Tout est beau dans le cochon
Le cochon traîne une mauvaise réputation dans notre culture. Il est réputé être sale, fourbe, vorace et lubrique. Un bon nombre d'expressions fleuries l'image. Si on n'entend plus le curieux "copains comme cochons", la Normandie garde encore son "cochon qui s'en dédit", et sa prétendue frénésie sexuelle, comme sa saleté supposée, nous accompagnent encore. On ne donne toujours pas de la confiture à des cochons, mais on ne dit plus "on n'a pas gardé les cochons ensemble", pour demander un peu de distance dans le contact social. On parle encore bien souvent de cochonneries, alors que le monde moderne ne connait plus cet animal, puisqu'il vit le plus souvent cloitré maintenant dans de grands hangars, où il est interdit de visite.

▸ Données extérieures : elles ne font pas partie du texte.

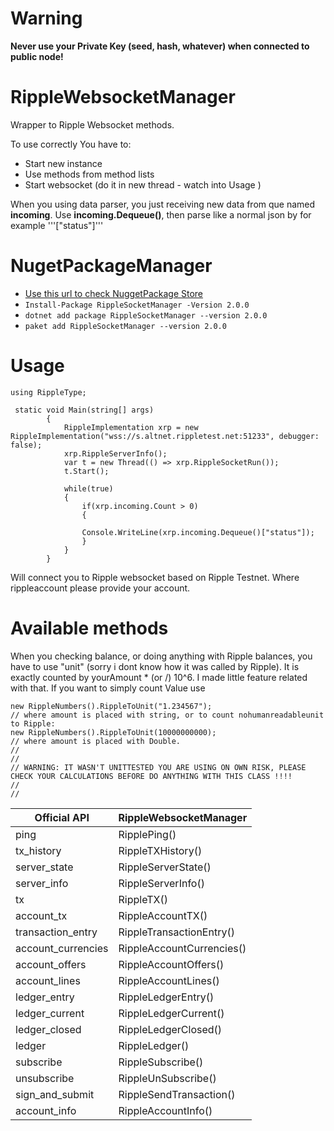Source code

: # Warning

**Never use your Private Key (seed, hash, whatever) when connected to public node!**

# RippleWebsocketManager
Wrapper to Ripple Websocket methods.

To use correctly You have to:

 - Start new instance
 - Use methods from method lists 
 - Start websocket (do it in new thread - watch into Usage ) 
 
 
 When you using data parser, you just receiving new data from que named **incoming**. Use **incoming.Dequeue()**, then parse like a normal json by for example '''["status"]''' 

# NugetPackageManager
- [Use this url to check NuggetPackage Store](https://www.nuget.org/packages/RippleSocketManager/ "Use this url to check NuggetPackage Store")
- ```Install-Package RippleSocketManager -Version 2.0.0	```
- ```dotnet add package RippleSocketManager --version 2.0.0	```
- ```paket add RippleSocketManager --version 2.0.0```

# Usage
```
using RippleType;

 static void Main(string[] args)
        {
            RippleImplementation xrp = new RippleImplementation("wss://s.altnet.rippletest.net:51233", debugger: false);
            xrp.RippleServerInfo();
            var t = new Thread(() => xrp.RippleSocketRun());
            t.Start();

            while(true)
            {
                if(xrp.incoming.Count > 0)
                {

                Console.WriteLine(xrp.incoming.Dequeue()["status"]);
                }
            }
        }
```
Will connect you to Ripple websocket based on Ripple Testnet. Where rippleaccount please provide your account.  

# Available methods
When you checking balance, or doing anything with Ripple balances, you have to use "unit" (sorry i dont know how it was called by Ripple). It is exactly counted by yourAmount * (or /) 10^6. 
I made little feature related with that. If you want to simply count Value use

```
new RippleNumbers().RippleToUnit("1.234567");
// where amount is placed with string, or to count nohumanreadableunit to Ripple:
new RippleNumbers().RippleToUnit(10000000000);
// where amount is placed with Double. 
// 
//
// WARNING: IT WASN'T UNITTESTED YOU ARE USING ON OWN RISK, PLEASE CHECK YOUR CALCULATIONS BEFORE DO ANYTHING WITH THIS CLASS !!!!
//
//

```

| Official API  | RippleWebsocketManager |
| ------------- | ------------- |
| ping  | RipplePing()  |
| tx_history  | RippleTXHistory()  |
| server_state  | RippleServerState()  |
| server_info  | RippleServerInfo()  |
| tx  | RippleTX()  |
| account_tx  | RippleAccountTX()  |
| transaction_entry  | RippleTransactionEntry()  |
| account_currencies  | RippleAccountCurrencies()  |
| account_offers  | RippleAccountOffers()  |
| account_lines  | RippleAccountLines()  |
| ledger_entry  | RippleLedgerEntry()  |
| ledger_current  | RippleLedgerCurrent()  |
| ledger_closed  | RippleLedgerClosed()  |
| ledger  | RippleLedger()  |
| subscribe  | RippleSubscribe()  |
| unsubscribe  | RippleUnSubscribe()  |
| sign_and_submit  | RippleSendTransaction()  |
| account_info  | RippleAccountInfo()  |
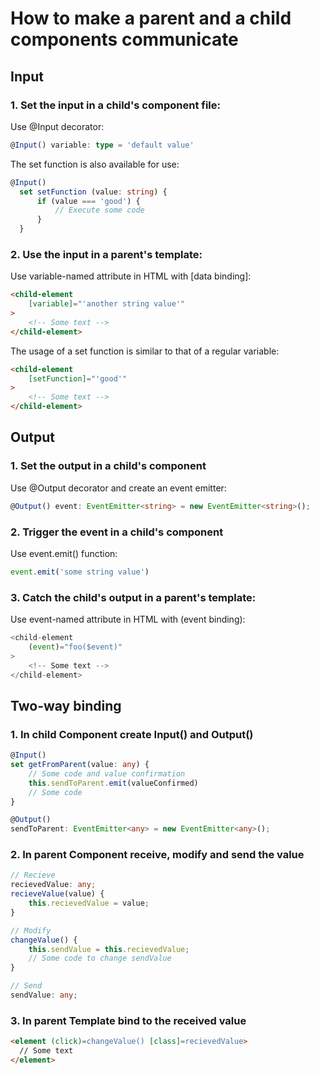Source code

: # How to make a parent and a child components communicate

## Input

### 1. Set the input in a child's component file:

Use @Input decorator:
``` TypeScript
@Input() variable: type = 'default value'
```

The set function is also available for use:
``` TypeScript
@Input()
  set setFunction (value: string) {
	  if (value === 'good') {
		  // Execute some code
	  }
  }
```
### 2. Use the input in a parent's template:

Use variable-named attribute in HTML with [data binding]:
``` HTML
<child-element
	[variable]="'another string value'"
>
	<!-- Some text -->
</child-element>
```

The usage of a set function is similar to that of a regular variable:
``` HTML
<child-element
	[setFunction]="'good'"
>
	<!-- Some text -->
</child-element>
```

## Output

### 1. Set the output in a child's component

Use @Output decorator and create an event emitter: 
``` TypeScript
@Output() event: EventEmitter<string> = new EventEmitter<string>();
```

### 2. Trigger the event in a child's component

Use event.emit() function:
``` TypeScript
event.emit('some string value')
```

### 3. Catch the child's output in a parent's template:

Use event-named attribute in HTML with (event binding):
``` TypeScript
<child-element
	(event)="foo($event)"
>
	<!-- Some text -->
</child-element>
```

## Two-way binding
### 1. In child Component create Input() and Output()
``` TypeScript
@Input()
set getFromParent(value: any) {
	// Some code and value confirmation
	this.sendToParent.emit(valueConfirmed)
	// Some code
}

@Output()
sendToParent: EventEmitter<any> = new EventEmitter<any>();
```
### 2. In parent Component receive, modify and send the value
``` TypeScript
// Recieve
recievedValue: any;
recieveValue(value) {
	this.recievedValue = value;
}

// Modify
changeValue() {
	this.sendValue = this.recievedValue;
	// Some code to change sendValue
}

// Send
sendValue: any;
```
###  3. In parent Template bind to the received value
``` HTML
<element (click)=changeValue() [class]=recievedValue>
  // Some text
</element>
```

Surpopulation porcine carcérale
Cette réputation vient de loin, de la fin du moyen âge, quand il a en quelque sorte succédé au chien dans le genre bestiaire injurieux. Cet animal jouissait alors d'une grande liberté de mouvement. Même si le plus souvent il était l'hôte des chênaies, gardé par le porcher responsable du troupeau communal, on le voyait souvent en ville. Il était considéré comme un détritivore, à une époque où la propreté n'existait pas, ou peu, où l'ordure ménagère se mélangeait à l'excrémentiel en pleine rue. Animal fouisseur par excellence, à l'aide de son curieux groin, les cimetières devaient impérativement être gardés de murs.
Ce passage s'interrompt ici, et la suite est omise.